→ **Problem**
Copy out the entries below exactly as they stand, but only from the line containing "3. Observe que" through the line containing "[Configure the application]: #config".

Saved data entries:
■ ■ ■ ■ ■
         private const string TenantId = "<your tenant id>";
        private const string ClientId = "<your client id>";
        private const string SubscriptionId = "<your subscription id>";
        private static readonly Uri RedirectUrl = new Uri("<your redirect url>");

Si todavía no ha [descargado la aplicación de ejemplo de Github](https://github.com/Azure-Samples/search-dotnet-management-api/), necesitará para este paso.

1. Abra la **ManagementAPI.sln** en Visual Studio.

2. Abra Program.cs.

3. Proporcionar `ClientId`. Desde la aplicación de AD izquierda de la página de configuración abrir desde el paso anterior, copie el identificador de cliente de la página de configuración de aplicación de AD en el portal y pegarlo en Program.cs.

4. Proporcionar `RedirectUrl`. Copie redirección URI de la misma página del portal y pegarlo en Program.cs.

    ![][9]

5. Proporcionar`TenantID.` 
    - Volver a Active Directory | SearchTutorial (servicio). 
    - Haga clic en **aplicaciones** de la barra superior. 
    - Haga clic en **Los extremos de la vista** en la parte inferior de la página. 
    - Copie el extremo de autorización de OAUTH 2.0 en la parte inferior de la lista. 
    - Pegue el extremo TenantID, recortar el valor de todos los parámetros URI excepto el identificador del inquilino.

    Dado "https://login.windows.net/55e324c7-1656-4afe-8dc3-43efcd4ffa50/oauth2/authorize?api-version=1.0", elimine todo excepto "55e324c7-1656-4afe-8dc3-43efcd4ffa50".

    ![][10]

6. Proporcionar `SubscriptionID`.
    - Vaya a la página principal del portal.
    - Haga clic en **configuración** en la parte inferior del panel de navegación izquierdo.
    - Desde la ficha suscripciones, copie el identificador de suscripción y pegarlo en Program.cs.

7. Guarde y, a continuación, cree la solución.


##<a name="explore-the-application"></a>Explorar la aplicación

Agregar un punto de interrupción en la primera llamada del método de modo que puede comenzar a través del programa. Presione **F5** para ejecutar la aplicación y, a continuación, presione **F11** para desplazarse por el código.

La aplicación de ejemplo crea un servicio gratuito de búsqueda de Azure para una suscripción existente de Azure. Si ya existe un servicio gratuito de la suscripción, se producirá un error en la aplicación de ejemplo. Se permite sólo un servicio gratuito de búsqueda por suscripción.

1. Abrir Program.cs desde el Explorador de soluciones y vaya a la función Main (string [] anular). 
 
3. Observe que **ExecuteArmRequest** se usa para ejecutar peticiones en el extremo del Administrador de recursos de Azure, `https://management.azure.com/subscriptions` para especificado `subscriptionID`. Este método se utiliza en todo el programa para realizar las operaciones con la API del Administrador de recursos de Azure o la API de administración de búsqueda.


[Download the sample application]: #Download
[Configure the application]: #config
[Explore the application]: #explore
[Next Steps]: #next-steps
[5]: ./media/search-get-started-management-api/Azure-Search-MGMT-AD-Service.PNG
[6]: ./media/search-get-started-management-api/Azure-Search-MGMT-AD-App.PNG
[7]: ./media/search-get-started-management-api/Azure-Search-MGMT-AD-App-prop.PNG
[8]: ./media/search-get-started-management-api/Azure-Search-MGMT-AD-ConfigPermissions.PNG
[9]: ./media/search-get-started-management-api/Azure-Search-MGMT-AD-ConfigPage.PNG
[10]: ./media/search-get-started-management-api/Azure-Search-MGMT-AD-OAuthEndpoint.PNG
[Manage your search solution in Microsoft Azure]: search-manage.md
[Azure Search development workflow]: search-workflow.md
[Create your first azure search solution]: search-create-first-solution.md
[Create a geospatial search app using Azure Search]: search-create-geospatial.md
■ ■ ■ ■ ■
→ **Reply**
3. Observe que **ExecuteArmRequest** se usa para ejecutar peticiones en el extremo del Administrador de recursos de Azure, `https://management.azure.com/subscriptions` para especificado `subscriptionID`. Este método se utiliza en todo el programa para realizar las operaciones con la API del Administrador de recursos de Azure o la API de administración de búsqueda.


[Download the sample application]: #Download
[Configure the application]: #config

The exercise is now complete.